Yeah, we got great guys. We've got guys like Al Horford, Paul Millsap, DeMarre Carroll -- unfortunately he's gone now -- and Jeff Teague. Guys all ask you for advice, different tips on how they can make their game better. And it really speaks to the respect that these guys give me -- and I love being around our guys.
You spent so many great years with the Hawks, and you did it a time that was much more physical defensively. Over your 15 years in the league, who was the toughest defender you ever had to deal with?
I faced a lot of tough defenders at that small forward position, but I will say the toughest defender was Dennis Rodman. Dennis Rodman focused on two things: rebounding and defense. Now, I still got my points against him, but they were a little harder to get. He made you work for everything you got.
The game has changed so much today, not only with the physicality, but also with a heavy reliance on three-pointers -- and the Hawks are right at the center of that. Do you think the way the game is evolving is for the better, and makes for a better game to watch?
Well, Golden State was along with us at mastering that, as far as perimeter shooting. But when your perimeter shooting is a little cold, you've gotta get to the free throw line. And the things that I really pride myself on, when I wasn't hitting my shot from the outside, my thing was to attack. And if I didn't get eight to 10 free throws a night, I was upset. Because my whole thing was to try to get my opponent off balance.
I felt like, [against] another great player, if I could get two fouls on him early, I create a major advantage for myself. But if I'm out there shooting jumpshots all night, I don't make him work. My whole thing was to take them inside, low post, post up, mid-range game, off the dribble, and get to the free-throw line.
This past year for the Hawks was historic, but they lost a really big piece in DeMarre Carroll, who did so many little things that are hard to replace in one player. He brought so many different skills, but which area are they going to miss the most from him?
Defensively he brought a toughness. He's one of those glue guys defensively that work well within the system, and he could knock down open shots. So we're gonna miss that, no question about it. He developed a part of his game on this team that gave us stability.
But we were able to put together some great pieces of our own to move forward this coming season. You've got Tiago Splitter, hopefully Thabo Sefolosha will be healthy coming back, and you've got Tim Hardaway Jr. So we helped ourselves.

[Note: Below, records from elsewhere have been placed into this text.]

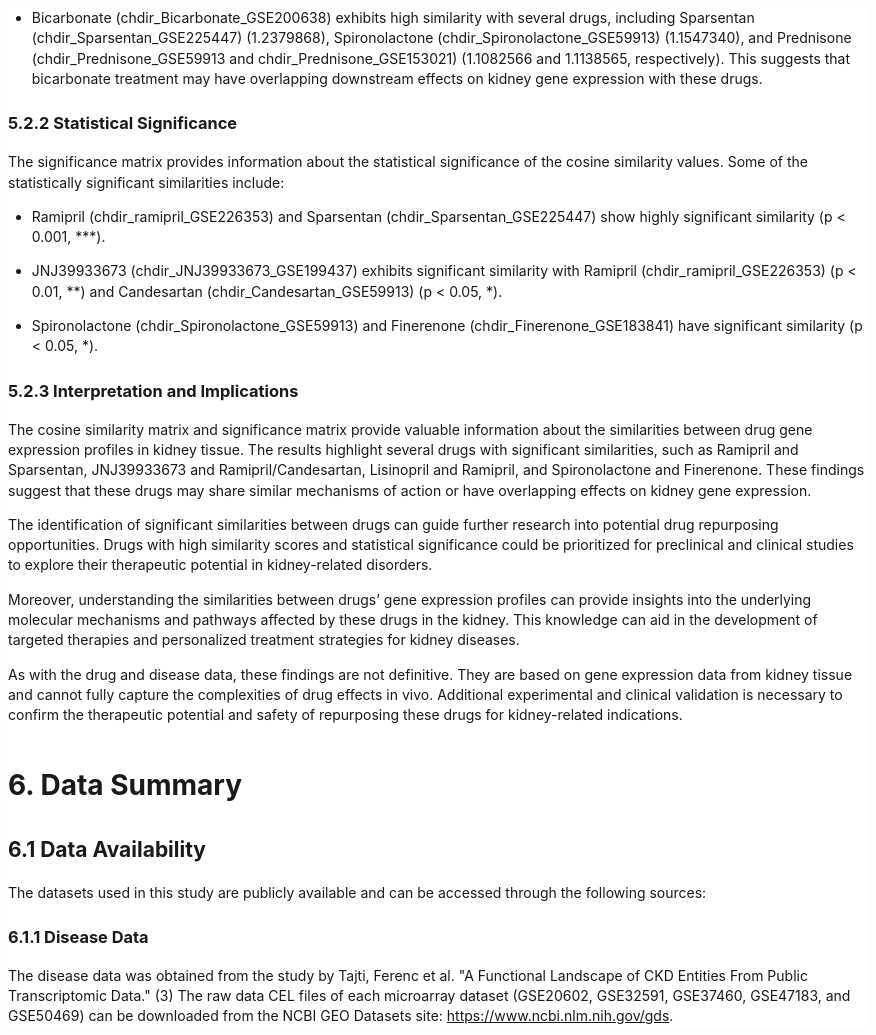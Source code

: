 - Bicarbonate (chdir_Bicarbonate_GSE200638) exhibits high similarity with several drugs, including Sparsentan (chdir_Sparsentan_GSE225447) (1.2379868), Spironolactone (chdir_Spironolactone_GSE59913) (1.1547340), and Prednisone (chdir_Prednisone_GSE59913 and chdir_Prednisone_GSE153021) (1.1082566 and 1.1138565, respectively). This suggests that bicarbonate treatment may have overlapping downstream effects on kidney gene expression with these drugs.

### 5.2.2 Statistical Significance

The significance matrix provides information about the statistical significance of the cosine similarity values. Some of the statistically significant similarities include:

- Ramipril (chdir_ramipril_GSE226353) and Sparsentan (chdir_Sparsentan_GSE225447) show highly significant similarity (p < 0.001, \*\*\*).

- JNJ39933673 (chdir_JNJ39933673_GSE199437) exhibits significant similarity with Ramipril (chdir_ramipril_GSE226353) (p < 0.01, \*\*) and Candesartan (chdir_Candesartan_GSE59913) (p < 0.05, \*).

- Spironolactone (chdir_Spironolactone_GSE59913) and Finerenone (chdir_Finerenone_GSE183841) have significant similarity (p < 0.05, \*).

### 5.2.3 Interpretation and Implications

The cosine similarity matrix and significance matrix provide valuable information about the similarities between drug gene expression profiles in kidney tissue. The results highlight several drugs with significant similarities, such as Ramipril and Sparsentan, JNJ39933673 and Ramipril/Candesartan, Lisinopril and Ramipril, and Spironolactone and Finerenone. These findings suggest that these drugs may share similar mechanisms of action or have overlapping effects on kidney gene expression.

The identification of significant similarities between drugs can guide further research into potential drug repurposing opportunities. Drugs with high similarity scores and statistical significance could be prioritized for preclinical and clinical studies to explore their therapeutic potential in kidney-related disorders.

Moreover, understanding the similarities between drugs’ gene expression profiles can provide insights into the underlying molecular mechanisms and pathways affected by these drugs in the kidney. This knowledge can aid in the development of targeted therapies and personalized treatment strategies for kidney diseases.

As with the drug and disease data, these findings are not definitive. They are based on gene expression data from kidney tissue and cannot fully capture the complexities of drug effects in vivo. Additional experimental and clinical validation is necessary to confirm the therapeutic potential and safety of repurposing these drugs for kidney-related indications.

# 6. Data Summary
## 6.1 Data Availability

The datasets used in this study are publicly available and can be accessed through the following sources:

### 6.1.1 Disease Data
The disease data was obtained from the study by Tajti, Ferenc et al. "A Functional Landscape of CKD Entities From Public Transcriptomic Data." (3) The raw data CEL files of each microarray dataset (GSE20602, GSE32591, GSE37460, GSE47183, and GSE50469) can be downloaded from the NCBI GEO Datasets site: https://www.ncbi.nlm.nih.gov/gds.
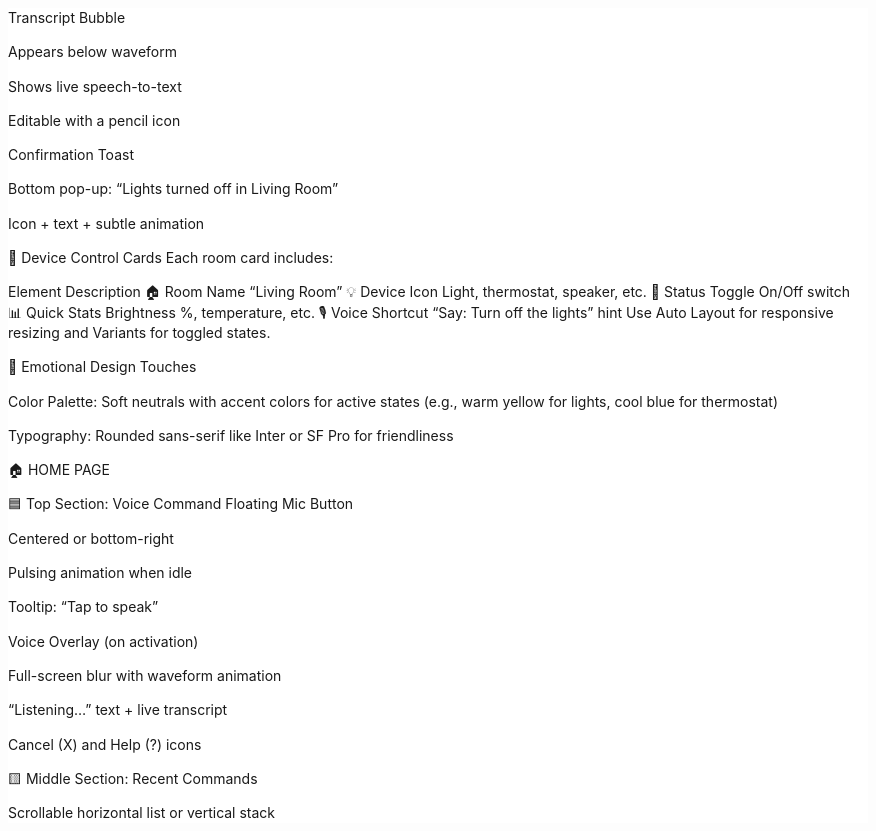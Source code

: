 Transcript Bubble

Appears below waveform

Shows live speech-to-text

Editable with a pencil icon

Confirmation Toast

Bottom pop-up: “Lights turned off in Living Room”

Icon + text + subtle animation

🧊 Device Control Cards
Each room card includes:

Element	Description
🏠 Room Name	“Living Room”
💡 Device Icon	Light, thermostat, speaker, etc.
🔘 Status Toggle	On/Off switch
📊 Quick Stats	Brightness %, temperature, etc.
🎙️ Voice Shortcut	“Say: Turn off the lights” hint
Use Auto Layout for responsive resizing and Variants for toggled states.

🧘 Emotional Design Touches


Color Palette: Soft neutrals with accent colors for active states (e.g., warm yellow for lights, cool blue for thermostat)

Typography: Rounded sans-serif like Inter or SF Pro for friendliness









🏠 HOME PAGE



🟦 Top Section: Voice Command
Floating Mic Button

Centered or bottom-right

Pulsing animation when idle

Tooltip: “Tap to speak”

Voice Overlay (on activation)

Full-screen blur with waveform animation

“Listening…” text + live transcript

Cancel (X) and Help (?) icons



🟨 Middle Section: Recent Commands

Scrollable horizontal list or vertical stack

Atlanta traded their first-round pick, Jerian Grant, and they got back Tim Hardaway Jr. from the Knicks, who struggled in his sophomore year. How do you feel about the trade? Do you think a change of scenery could help him out?
It happens all the time. Sometimes a better situation, a change of scenery, or just a different system works for a player. You've got a lot of players who go through that. I think it'll be a great system for him.
Aside from Carroll, the Hawks are returning the rest of their starting five. Cleveland restocked their pieces and their Big Three is still in tact. In your opinion, can Atlanta still challenge Cleveland for the top spot in the East?
I do. I do think that. Because, again, we have a team that -- first of all -- they have no fear of everybody in the East. And they know that they can play with everybody in the East. So, yeah, I think we have a team that can compete with anyone.
Do you see Cleveland and Atlanta in those top two spots again?
Well the East has gotten stronger -- overnight, basically. Milwaukee has gotten stronger with Monroe coming over, and Jabari Parker coming back. Cleveland [has] all their pieces coming back. Chicago's gonna be a good team. Washington and Toronto have improved. It's gonna be a tougher league next year, there's no question about that.